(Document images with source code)

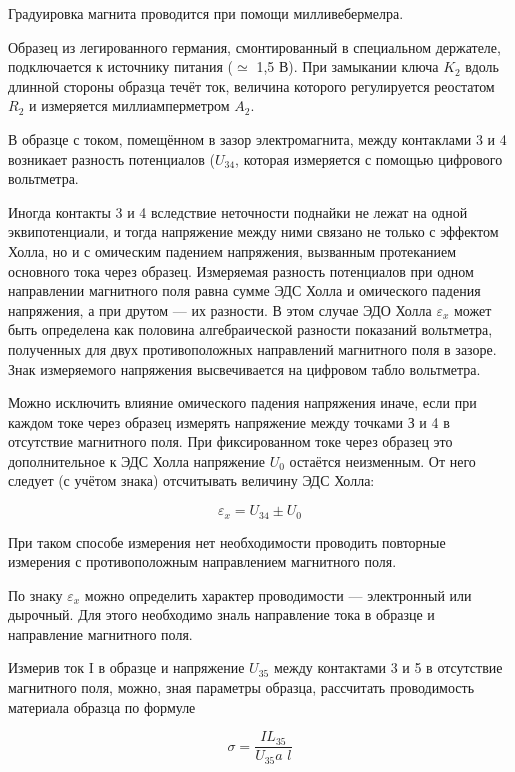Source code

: \documentclass[a4paper,12pt]{article} %
\begin{document}
Градуировка магнита проводится при помощи милливебермелра.

Образец из легированного германия, смонтированный в специальном держателе, подключается к источнику питания ($\simeq$ 1,5 В). При замыкании ключа $K_2$ вдоль длинной стороны образца течёт ток, величина которого регулируется реостатом $R_2$ и измеряется миллиамперметром $A_2$.

В образце с током, помещённом в зазор электромагнита, между контаклами 3 и 4 возникает разность потенциалов ($U_{34}$, которая измеряется с помощью цифрового вольтметра.

Иногда контакты 3 и 4 вследствие неточности поднайки не лежат на одной эквипотенциали, и тогда напряжение между ними связано не только с эффектом Холла, но и с омическим падением напряжения, вызванным протеканием основного тока через образец. Измеряемая разность потенциалов при одном направлении магнитного поля равна сумме ЭДС Холла и омического падения напряжения, а при друтом — их разности. В этом случае ЭДО Холла $\varepsilon_x$ может быть определена как половина алгебраической разности показаний вольтметра, полученных для двух противоположных направлений магнитного поля в зазоре. Знак измеряемого напряжения высвечивается на цифровом табло вольтметра.

Можно исключить влияние омического падения напряжения иначе, если при каждом токе через образец измерять напряжение между точками З и 4 в отсутствие магнитного поля. При фиксированном токе через образец это дополнительное к ЭДС Холла напряжение $U_0$ остаётся неизменным. От него следует (с учётом знака) отсчитывать величину ЭДС Холла:

\begin{equation}\label{eq1}
\varepsilon_x = U_{34} \pm U_0
\end{equation}

При таком способе измерения нет необходимости проводить повторные измерения с противоположным направлением магнитного поля.

По знаку $\varepsilon_x$ можно определить характер проводимости — электронный или дырочный. Для этого необходимо зналь направление тока в образце и направление магнитного поля.

Измерив ток I в образце и напряжение $U_{35}$ между контактами 3 и 5 в отсутствие магнитного поля, можно, зная параметры образца, рассчитать проводимость материала образца по формуле

\begin{equation}\label{eq2}
\sigma = \frac{I L_{35}}{U_{35} \textit{a l}}
\end{equation}
\end{document}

WHAT THIS TASK INVOLVES —
Apply a filter for "begin" to the data above, then copy each line that matches.

RESULT OF THE TASK —
\begin{document}
\begin{equation}\label{eq1}
\begin{equation}\label{eq2}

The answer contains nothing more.